** Problem statement **
Of the entries below, return exactly those lines that fall between the one containing "[https://scapy.net/](https://scapy.net/)" and the one containing "Reference: https://pip.pypa.io/en/stable/cli/pip/", the two end lines included.
Recorded information Start Marker
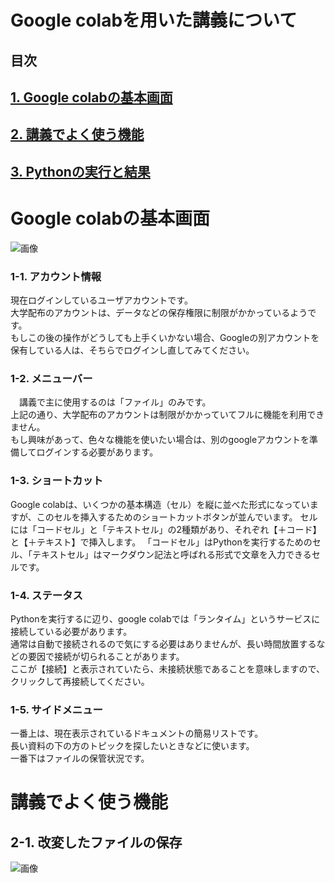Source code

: # Google colabを用いた講義について

## 目次
## [1. Google colabの基本画面](#Google-colabの基本画面)
## [2. 講義でよく使う機能](#講義でよく使う機能)
## [3. Pythonの実行と結果](#Pythonの実行と結果)

# Google colabの基本画面
![画像](https://user-images.githubusercontent.com/25998652/82879273-ae27f400-9f77-11ea-9af9-83933e6acb48.png "Colabの基本画面") 
  
  ### 1-1. アカウント情報
  現在ログインしているユーザアカウントです。  
  大学配布のアカウントは、データなどの保存権限に制限がかかっているようです。  
  もしこの後の操作がどうしても上手くいかない場合、Googleの別アカウントを保有している人は、そちらでログインし直してみてください。
    
  ### 1-2. メニューバー
　講義で主に使用するのは「ファイル」のみです。  
  上記の通り、大学配布のアカウントは制限がかかっていてフルに機能を利用できません。  
  もし興味があって、色々な機能を使いたい場合は、別のgoogleアカウントを準備してログインする必要があります。

  ### 1-3. ショートカット
  Google colabは、いくつかの基本構造（セル）を縦に並べた形式になっていますが、このセルを挿入するためのショートカットボタンが並んでいます。
  セルには「コードセル」と「テキストセル」の2種類があり、それぞれ【＋コード】と【＋テキスト】で挿入します。
  「コードセル」はPythonを実行するためのセル、「テキストセル」はマークダウン記法と呼ばれる形式で文章を入力できるセルです。

  ### 1-4. ステータス
  Pythonを実行するに辺り、google colabでは「ランタイム」というサービスに接続している必要があります。  
  通常は自動で接続されるので気にする必要はありませんが、長い時間放置するなどの要因で接続が切られることがあります。  
  ここが【接続】と表示されていたら、未接続状態であることを意味しますので、クリックして再接続してください。

  ### 1-5. サイドメニュー
  一番上は、現在表示されているドキュメントの簡易リストです。  
  長い資料の下の方のトピックを探したいときなどに使います。  
  一番下はファイルの保管状況です。  


# 講義でよく使う機能
  ## 2-1. 改変したファイルの保存
  ![画像](https://user-images.githubusercontent.com/25998652/82880921-ff38e780-9f79-11ea-839c-7e9ce0f76039.png "ファイルの保存画面") 
  

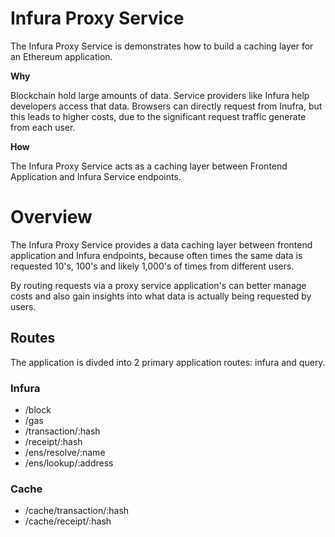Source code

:# Infura Proxy Service

The Infura Proxy Service is demonstrates how to build a caching layer for an Ethereum application.

**Why**

Blockchain hold large amounts of data. Service providers like Infura help developers access that data. Browsers can directly request from Inufra, but this leads to higher costs, due to the significant request traffic generate from each user.

**How**

The Infura Proxy Service acts as a caching layer between Frontend Application and Infura Service endpoints.

# Overview

The Infura Proxy Service provides a data caching layer between frontend application and Infura endpoints, because often times the same data is requested 10's, 100's and likely 1,000's of times from different users.

By routing requests via a proxy service application's can better manage costs and also gain insights into what data is actually being requested by users.

## Routes

The application is divded into 2 primary application routes: infura and query.

### Infura

- /block
- /gas
- /transaction/:hash
- /receipt/:hash
- /ens/resolve/:name
- /ens/lookup/:address

### Cache

- /cache/transaction/:hash
- /cache/receipt/:hash
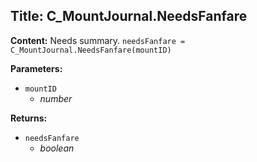## Title: C_MountJournal.NeedsFanfare

**Content:**
Needs summary.
`needsFanfare = C_MountJournal.NeedsFanfare(mountID)`

**Parameters:**
- `mountID`
  - *number*

**Returns:**
- `needsFanfare`
  - *boolean*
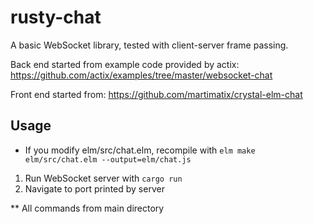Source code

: # rusty-chat

A basic WebSocket library, tested with client-server frame passing.

Back end started from example code provided by actix: https://github.com/actix/examples/tree/master/websocket-chat

Front end started from: https://github.com/martimatix/crystal-elm-chat

## Usage
* If you modify elm/src/chat.elm, recompile with `elm make elm/src/chat.elm --output=elm/chat.js`
1. Run WebSocket server with `cargo run`
2. Navigate to port printed by server

** All commands from main directory
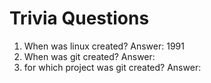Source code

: # Trivia Questions
1. When was linux created? 
Answer: 1991
2. When was git created?
Answer:
3. for which project was git created?
Answer: 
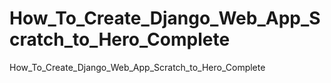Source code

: # How_To_Create_Django_Web_App_Scratch_to_Hero_Complete
How_To_Create_Django_Web_App_Scratch_to_Hero_Complete
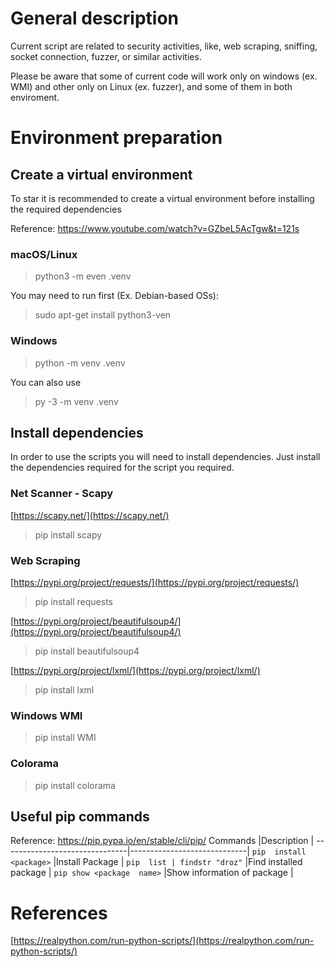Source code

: # General description
Current script are related to security activities, like, web scraping, sniffing, socket connection, fuzzer, or similar activities.

Please be aware that some of current code will work only on windows (ex. WMI) and other only on Linux (ex. fuzzer), and some of them in both enviroment.

# Environment preparation

## Create a virtual environment
To star it is recommended to create a virtual environment before installing the required dependencies

Reference: https://www.youtube.com/watch?v=GZbeL5AcTgw&t=121s

### macOS/Linux 

> python3 -m even .venv 

You may need to run first (Ex. Debian-based OSs):
 > sudo apt-get install python3-ven


### Windows 

> python -m venv .venv 

You can also use 
> py -3 -m venv .venv


## Install dependencies
In order to use the scripts you will need to install dependencies. Just install the dependencies required for the script you required.

### Net Scanner - Scapy
[https://scapy.net/](https://scapy.net/)
> pip  install  scapy

### Web Scraping

[https://pypi.org/project/requests/](https://pypi.org/project/requests/)
> pip  install  requests

[https://pypi.org/project/beautifulsoup4/](https://pypi.org/project/beautifulsoup4/)
> pip  install beautifulsoup4

[https://pypi.org/project/lxml/](https://pypi.org/project/lxml/)
> pip  install  lxml

### Windows WMI
> pip  install WMI

### Colorama
> pip install colorama


## Useful pip commands
Reference: https://pip.pypa.io/en/stable/cli/pip/
Commands                          |Description                         |
-------------------------------|-----------------------------|
`pip  install <package>`  |Install Package            |
`pip  list | findstr "droz"` |Find installed package            |
`pip show <package  name>`  |Show information of package            |
 

# References
 

[https://realpython.com/run-python-scripts/](https://realpython.com/run-python-scripts/)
Recorded information End Marker
** Task result **
[https://scapy.net/](https://scapy.net/)
> pip  install  scapy

### Web Scraping

[https://pypi.org/project/requests/](https://pypi.org/project/requests/)
> pip  install  requests

[https://pypi.org/project/beautifulsoup4/](https://pypi.org/project/beautifulsoup4/)
> pip  install beautifulsoup4

[https://pypi.org/project/lxml/](https://pypi.org/project/lxml/)
> pip  install  lxml

### Windows WMI
> pip  install WMI

### Colorama
> pip install colorama


## Useful pip commands
Reference: https://pip.pypa.io/en/stable/cli/pip/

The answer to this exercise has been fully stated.